BEGIN

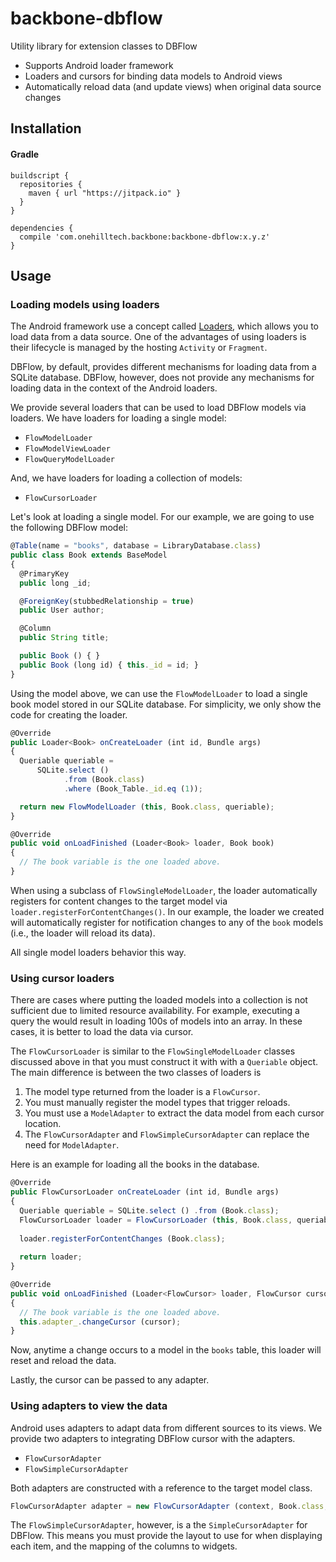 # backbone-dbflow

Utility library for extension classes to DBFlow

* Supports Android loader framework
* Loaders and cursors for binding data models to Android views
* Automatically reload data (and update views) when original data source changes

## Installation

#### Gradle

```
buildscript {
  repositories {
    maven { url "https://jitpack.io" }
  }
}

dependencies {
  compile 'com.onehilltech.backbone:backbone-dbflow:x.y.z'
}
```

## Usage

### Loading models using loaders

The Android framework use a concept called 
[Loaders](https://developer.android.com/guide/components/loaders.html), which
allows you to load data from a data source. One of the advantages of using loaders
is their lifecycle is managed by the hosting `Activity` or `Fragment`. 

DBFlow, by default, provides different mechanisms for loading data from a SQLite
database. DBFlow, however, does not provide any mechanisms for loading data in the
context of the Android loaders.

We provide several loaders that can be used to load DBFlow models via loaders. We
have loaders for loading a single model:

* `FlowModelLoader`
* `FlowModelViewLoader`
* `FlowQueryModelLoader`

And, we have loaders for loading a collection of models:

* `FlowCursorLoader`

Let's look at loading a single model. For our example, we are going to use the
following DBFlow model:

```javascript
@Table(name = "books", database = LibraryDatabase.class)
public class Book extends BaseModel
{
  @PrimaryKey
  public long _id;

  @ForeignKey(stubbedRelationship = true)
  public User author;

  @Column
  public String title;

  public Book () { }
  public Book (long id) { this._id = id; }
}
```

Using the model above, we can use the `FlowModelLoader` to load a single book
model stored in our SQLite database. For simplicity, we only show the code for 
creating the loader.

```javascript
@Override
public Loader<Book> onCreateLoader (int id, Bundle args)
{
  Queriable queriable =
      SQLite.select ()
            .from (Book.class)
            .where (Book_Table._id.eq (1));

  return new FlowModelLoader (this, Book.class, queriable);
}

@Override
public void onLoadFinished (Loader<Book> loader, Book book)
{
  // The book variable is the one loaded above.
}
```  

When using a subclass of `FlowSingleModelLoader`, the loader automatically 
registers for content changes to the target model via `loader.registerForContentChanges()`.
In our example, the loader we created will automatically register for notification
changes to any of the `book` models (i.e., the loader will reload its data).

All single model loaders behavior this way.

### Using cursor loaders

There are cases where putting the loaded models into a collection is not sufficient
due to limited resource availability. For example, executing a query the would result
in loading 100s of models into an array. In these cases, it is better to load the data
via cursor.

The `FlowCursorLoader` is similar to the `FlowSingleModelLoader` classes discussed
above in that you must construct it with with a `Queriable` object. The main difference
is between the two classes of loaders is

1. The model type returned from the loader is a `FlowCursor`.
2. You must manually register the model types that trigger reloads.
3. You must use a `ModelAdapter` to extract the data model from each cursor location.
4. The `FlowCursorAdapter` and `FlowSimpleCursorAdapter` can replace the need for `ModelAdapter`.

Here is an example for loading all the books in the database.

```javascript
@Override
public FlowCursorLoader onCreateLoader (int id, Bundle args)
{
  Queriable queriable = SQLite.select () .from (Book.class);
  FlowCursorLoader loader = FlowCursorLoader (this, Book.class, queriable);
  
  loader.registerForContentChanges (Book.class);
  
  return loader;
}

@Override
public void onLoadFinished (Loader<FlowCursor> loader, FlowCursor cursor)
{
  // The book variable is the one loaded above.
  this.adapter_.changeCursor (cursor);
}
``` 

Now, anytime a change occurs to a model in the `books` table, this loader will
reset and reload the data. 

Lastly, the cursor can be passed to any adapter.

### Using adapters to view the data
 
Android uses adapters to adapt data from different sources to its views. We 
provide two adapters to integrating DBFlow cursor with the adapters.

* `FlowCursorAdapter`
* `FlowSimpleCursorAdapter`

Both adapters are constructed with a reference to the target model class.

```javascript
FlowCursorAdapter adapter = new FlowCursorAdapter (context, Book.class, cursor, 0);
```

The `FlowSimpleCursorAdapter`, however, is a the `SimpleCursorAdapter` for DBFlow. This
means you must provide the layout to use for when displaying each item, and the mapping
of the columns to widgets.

END

Your job is to transcribe the entries above exactly; skip the pictures.

Answer to the exercise –
 # backbone-dbflow

Utility library for extension classes to DBFlow

* Supports Android loader framework
* Loaders and cursors for binding data models to Android views
* Automatically reload data (and update views) when original data source changes

## Installation

#### Gradle

```
buildscript {
  repositories {
    maven { url "https://jitpack.io" }
  }
}

dependencies {
  compile 'com.onehilltech.backbone:backbone-dbflow:x.y.z'
}
```

## Usage

### Loading models using loaders

The Android framework use a concept called 
[Loaders](https://developer.android.com/guide/components/loaders.html), which
allows you to load data from a data source. One of the advantages of using loaders
is their lifecycle is managed by the hosting `Activity` or `Fragment`. 

DBFlow, by default, provides different mechanisms for loading data from a SQLite
database. DBFlow, however, does not provide any mechanisms for loading data in the
context of the Android loaders.

We provide several loaders that can be used to load DBFlow models via loaders. We
have loaders for loading a single model:

* `FlowModelLoader`
* `FlowModelViewLoader`
* `FlowQueryModelLoader`

And, we have loaders for loading a collection of models:

* `FlowCursorLoader`

Let's look at loading a single model. For our example, we are going to use the
following DBFlow model:

```javascript
@Table(name = "books", database = LibraryDatabase.class)
public class Book extends BaseModel
{
  @PrimaryKey
  public long _id;

  @ForeignKey(stubbedRelationship = true)
  public User author;

  @Column
  public String title;

  public Book () { }
  public Book (long id) { this._id = id; }
}
```

Using the model above, we can use the `FlowModelLoader` to load a single book
model stored in our SQLite database. For simplicity, we only show the code for 
creating the loader.

```javascript
@Override
public Loader<Book> onCreateLoader (int id, Bundle args)
{
  Queriable queriable =
      SQLite.select ()
            .from (Book.class)
            .where (Book_Table._id.eq (1));

  return new FlowModelLoader (this, Book.class, queriable);
}

@Override
public void onLoadFinished (Loader<Book> loader, Book book)
{
  // The book variable is the one loaded above.
}
```  

When using a subclass of `FlowSingleModelLoader`, the loader automatically 
registers for content changes to the target model via `loader.registerForContentChanges()`.
In our example, the loader we created will automatically register for notification
changes to any of the `book` models (i.e., the loader will reload its data).

All single model loaders behavior this way.

### Using cursor loaders

There are cases where putting the loaded models into a collection is not sufficient
due to limited resource availability. For example, executing a query the would result
in loading 100s of models into an array. In these cases, it is better to load the data
via cursor.

The `FlowCursorLoader` is similar to the `FlowSingleModelLoader` classes discussed
above in that you must construct it with with a `Queriable` object. The main difference
is between the two classes of loaders is

1. The model type returned from the loader is a `FlowCursor`.
2. You must manually register the model types that trigger reloads.
3. You must use a `ModelAdapter` to extract the data model from each cursor location.
4. The `FlowCursorAdapter` and `FlowSimpleCursorAdapter` can replace the need for `ModelAdapter`.

Here is an example for loading all the books in the database.

```javascript
@Override
public FlowCursorLoader onCreateLoader (int id, Bundle args)
{
  Queriable queriable = SQLite.select () .from (Book.class);
  FlowCursorLoader loader = FlowCursorLoader (this, Book.class, queriable);
  
  loader.registerForContentChanges (Book.class);
  
  return loader;
}

@Override
public void onLoadFinished (Loader<FlowCursor> loader, FlowCursor cursor)
{
  // The book variable is the one loaded above.
  this.adapter_.changeCursor (cursor);
}
``` 

Now, anytime a change occurs to a model in the `books` table, this loader will
reset and reload the data. 

Lastly, the cursor can be passed to any adapter.

### Using adapters to view the data
 
Android uses adapters to adapt data from different sources to its views. We 
provide two adapters to integrating DBFlow cursor with the adapters.

* `FlowCursorAdapter`
* `FlowSimpleCursorAdapter`

Both adapters are constructed with a reference to the target model class.

```javascript
FlowCursorAdapter adapter = new FlowCursorAdapter (context, Book.class, cursor, 0);
```

The `FlowSimpleCursorAdapter`, however, is a the `SimpleCursorAdapter` for DBFlow. This
means you must provide the layout to use for when displaying each item, and the mapping
of the columns to widgets.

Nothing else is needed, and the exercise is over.